The point being made in the presentation, and one that O’Connor clearly espouses, is that constraining portfolio construction into clearly defined buckets or categories is not only limiting and confusing, but potentially dangerous to investors.
“There are so many investment opportunities across the spectrum that don’t naturally fit into your traditional equity, bond or property buckets,” O’Connor explained to host Owen Raszkiewicz on The Australian Investors Podcast.
“On the extreme end of that you’ve got the growth and defensive buckets, [but] in my experience and through my career some of the best opportunities are actually in the mid-risk category, whether that be infrastructure… or senior secured loans.”

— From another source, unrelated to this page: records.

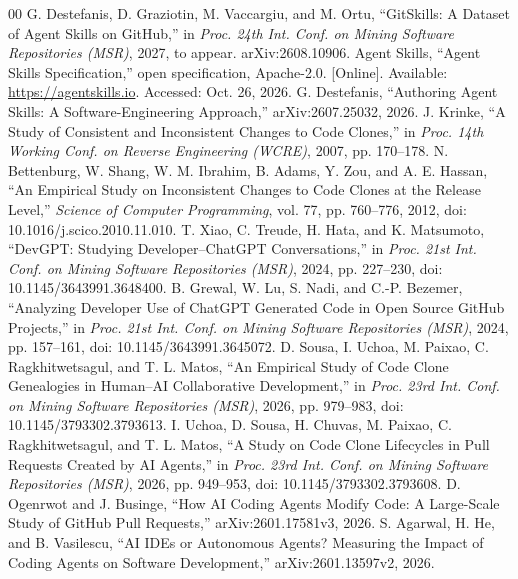 \documentclass[conference]{IEEEtran}
\begin{document}
\begin{thebibliography}{00}
G. Destefanis, D. Graziotin, M. Vaccargiu, and M. Ortu, ``GitSkills: A Dataset of Agent Skills on GitHub,'' in \emph{Proc. 24th Int. Conf. on Mining Software Repositories (MSR)}, 2027, to appear. arXiv:2608.10906.
Agent Skills, ``Agent Skills Specification,'' open specification, Apache-2.0. [Online]. Available: \url{https://agentskills.io}. Accessed: Oct. 26, 2026.
G. Destefanis, ``Authoring Agent Skills: A Software-Engineering Approach,'' arXiv:2607.25032, 2026.
J. Krinke, ``A Study of Consistent and Inconsistent Changes to Code Clones,'' in \emph{Proc. 14th Working Conf. on Reverse Engineering (WCRE)}, 2007, pp. 170--178.
N. Bettenburg, W. Shang, W. M. Ibrahim, B. Adams, Y. Zou, and A. E. Hassan, ``An Empirical Study on Inconsistent Changes to Code Clones at the Release Level,'' \emph{Science of Computer Programming}, vol. 77, pp. 760--776, 2012, doi: 10.1016/j.scico.2010.11.010.
T. Xiao, C. Treude, H. Hata, and K. Matsumoto, ``DevGPT: Studying Developer--ChatGPT Conversations,'' in \emph{Proc. 21st Int. Conf. on Mining Software Repositories (MSR)}, 2024, pp. 227--230, doi: 10.1145/3643991.3648400.
B. Grewal, W. Lu, S. Nadi, and C.-P. Bezemer, ``Analyzing Developer Use of ChatGPT Generated Code in Open Source GitHub Projects,'' in \emph{Proc. 21st Int. Conf. on Mining Software Repositories (MSR)}, 2024, pp. 157--161, doi: 10.1145/3643991.3645072.
D. Sousa, I. Uchoa, M. Paixao, C. Ragkhitwetsagul, and T. L. Matos, ``An Empirical Study of Code Clone Genealogies in Human--AI Collaborative Development,'' in \emph{Proc. 23rd Int. Conf. on Mining Software Repositories (MSR)}, 2026, pp. 979--983, doi: 10.1145/3793302.3793613.
I. Uchoa, D. Sousa, H. Chuvas, M. Paixao, C. Ragkhitwetsagul, and T. L. Matos, ``A Study on Code Clone Lifecycles in Pull Requests Created by AI Agents,'' in \emph{Proc. 23rd Int. Conf. on Mining Software Repositories (MSR)}, 2026, pp. 949--953, doi: 10.1145/3793302.3793608.
D. Ogenrwot and J. Businge, ``How AI Coding Agents Modify Code: A Large-Scale Study of GitHub Pull Requests,'' arXiv:2601.17581v3, 2026.
S. Agarwal, H. He, and B. Vasilescu, ``AI IDEs or Autonomous Agents? Measuring the Impact of Coding Agents on Software Development,'' arXiv:2601.13597v2, 2026.

\end{thebibliography}
\end{document}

The concept of investment buckets can be limiting, O’Connor explained, because the investment world has expanded so much since the strategy was formulated. Alternatives to the traditional asset classes have expanded to fill bigger and more important sleeves in investment portfolios over the years, providing investors and advisers with better levels of non-correlated diversity to go with returns.
“Some investors are still wedded to the idea of bucketing into quite traditional asset classes, [but] that means you either miss out on good investment opportunities or you end up putting investment opportunities into categories, buckets or asset classes where they just don’t belong, and that’s fraught with danger.”
This danger is moreso present on the retails end of the spectrum than the institutional side, he explained, because retail investment tends to take a more binary view, with less flexible demarcation between growth and defensive asset classification.
“On the institutional side you can categorise things as partly growth, partly defensive, based on the actual underlying characteristics of the investment (or how much of the returns are driven by income versus capital growth), whereas I think one of the challenges in the wholesale or retail end of the market in Australia is it’s typically either 100 per cent growth or 100 per cent defensive with nothing in between.”
That issue, he said, is what can lead the popular bucket strategy astray; without appreciating or accounting for the nuances in investment types, opportunities are missed for optimal portfolio management.
“You’ve then only got equities, you’ve got bonds, you’ve got property, so opportunities fall through the cracks,” he said. “So if there’s one thing I think investors should move away from, it’s the constraints put on them by bucketing.
“I really like the idea of… alternative growth,” he continued. “These types of frameworks tend to be more nimble and tend to be more opportunity rich because folks can then open and broaden their horizons to things that may seem like equity but behave in a very different way.”